29
Het was een lange rit naar Whitechapel, een eind weegs voorbij de stadsmuur; er kwamen hier steeds meer mensen wonen, in de rietgedekte lemen huisjes van de armen. Dunne rook van honderd vuurtjes steeg rechtstandig op. Het bitterkoude weer was hier meer dan een ernstige belemmering; terwijl ik naar de verstijfde, hongerige gezichten keek, bedacht ik dat het weer voor sommigen hier een ontbering te veel moest zijn. Bestaande bronnen of pompen moesten bevroren zijn, want ik zag veel vrouwen met emmers rivierwater lopen. Ik had mijn goedkoopste kleren aangetrokken, want heren waren hier niet altijd veilig.

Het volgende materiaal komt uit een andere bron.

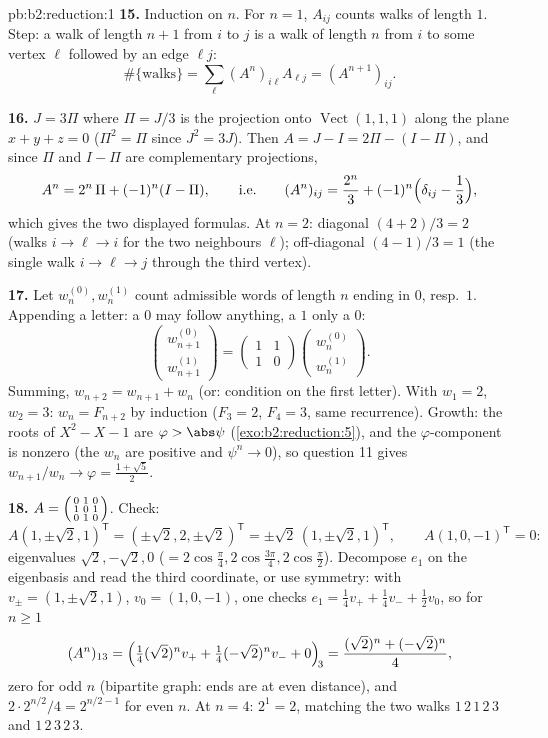 \begin{solution}{pb:b2:reduction:1}
\textbf{15.} Induction on $n$. For $n = 1$, $A_{ij}$ counts
walks of length $1$. Step: a walk of length $n + 1$ from $i$ to
$j$ is a walk of length $n$ from $i$ to some vertex $\ell$
followed by an edge $\ell j$:
\[
\#\{\text{walks}\} = \sum_{\ell} (A^n)_{i\ell}A_{\ell j} =
(A^{n+1})_{ij}.
\]

\textbf{16.} $J = 3\Pi$ where $\Pi = J/3$ is the projection onto
$\operatorname{Vect}(1,1,1)$ along the plane $x + y + z = 0$
($\Pi^2 = \Pi$ since $J^2 = 3J$). Then $A = J - I = 2\Pi - (I -
\Pi)$, and since $\Pi$ and $I - \Pi$ are complementary
projections,
\[
A^n = 2^n\,\Pi + (-1)^n (I - \Pi),
\qquad\text{i.e.}\qquad
(A^n)_{ij} = \frac{2^n}3 + (-1)^n\Bigl(\delta_{ij} -
\frac13\Bigr),
\]
which gives the two displayed formulas. At $n = 2$: diagonal
$(4 + 2)/3 = 2$ (walks $i \to \ell \to i$ for the two neighbours
$\ell$); off-diagonal $(4 - 1)/3 = 1$ (the single walk $i \to
\ell \to j$ through the third vertex).

\textbf{17.} Let $w_n^{(0)}, w_n^{(1)}$ count admissible words of
length $n$ ending in $0$, resp.\ $1$. Appending a letter: a $0$
may follow anything, a $1$ only a $0$:
\[
\begin{pmatrix} w_{n+1}^{(0)}\\ w_{n+1}^{(1)}\end{pmatrix}
= \begin{pmatrix} 1 & 1\\ 1 & 0\end{pmatrix}
\begin{pmatrix} w_n^{(0)}\\ w_n^{(1)}\end{pmatrix}.
\]
Summing, $w_{n+2} = w_{n+1} + w_n$ (or: condition on the first
letter). With $w_1 = 2$, $w_2 = 3$: $w_n = F_{n+2}$ by induction
($F_3 = 2$, $F_4 = 3$, same recurrence). Growth: the roots of
$X^2 - X - 1$ are $\varphi > \abs\psi$
(\cref{exo:b2:reduction:5}), and the $\varphi$-component is
nonzero (the $w_n$ are positive and $\psi^n \to 0$), so question
11 gives $w_{n+1}/w_n \to \varphi = \frac{1 + \sqrt5}2$.

\textbf{18.} $A = \begin{psmallmatrix} 0&1&0\\ 1&0&1\\
0&1&0\end{psmallmatrix}$. Check:
\[
A(1, \pm\sqrt2, 1)^{\mathsf T}
= (\pm\sqrt2, 2, \pm\sqrt2)^{\mathsf T}
= \pm\sqrt2\,(1, \pm\sqrt2, 1)^{\mathsf T},
\qquad
A(1, 0, -1)^{\mathsf T} = 0 :
\]
eigenvalues $\sqrt2, -\sqrt2, 0$ ($= 2\cos\frac\pi4,
2\cos\frac{3\pi}4, 2\cos\frac\pi2$). Decompose $e_1$ on the
eigenbasis and read the third coordinate, or use symmetry: with
$v_\pm = (1, \pm\sqrt2, 1)$, $v_0 = (1, 0, -1)$, one checks $e_1
= \frac14 v_+ + \frac14 v_- + \frac12 v_0$, so for $n \geq 1$
\[
(A^n)_{13} = \Bigl(\tfrac14(\sqrt2)^n v_+ +
\tfrac14(-\sqrt2)^n v_- + 0\Bigr)_{\!3}
= \frac{(\sqrt2)^n + (-\sqrt2)^n}{4},
\]
zero for odd $n$ (bipartite graph: ends are at even distance),
and $2\cdot 2^{n/2}/4 = 2^{n/2 - 1}$ for even $n$. At $n = 4$:
$2^{1} = 2$, matching the two walks $1\,2\,1\,2\,3$ and
$1\,2\,3\,2\,3$.


\end{solution}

De straat waar Smeaton zijn wapensmederij had gehad was een van de betere, waar verschillende werkplaatsen waren gevestigd. In Singletons papieren stond vermeld dat hij in een huis met een bovenverdieping naast een smidse had gewoond en het kostte me weinig moeite dat huis te vinden. Het was geen schrijnmakerij meer; het luik voor het raam van de werkplaats was dichtgetimmerd en overgeschilderd. Ik bond mijn oude paard aan een paal en klopte op de dunne houten deur.
Die werd opengedaan door een armoedig geklede jongeman met onverzorgd zwart haar en een bleek gezicht met holle wangen. Zonder veel animo vroeg hij waar ik voor kwam, maar toen ik zei dat ik een gezant van Lord Cromwell was, deinsde hij hoofdschuddend achteruit.
‘Wij hebben niets gedaan, heer. Er is hier niets wat Lord Cromwell kan interesseren.’
‘U wordt nergens van beschuldigd,’ zei ik mild. ‘Ik heb alleen wat vragen. Over de vorige eigenaar van dit huis, John Smeaton. Wie mij helpt, wacht een beloning.’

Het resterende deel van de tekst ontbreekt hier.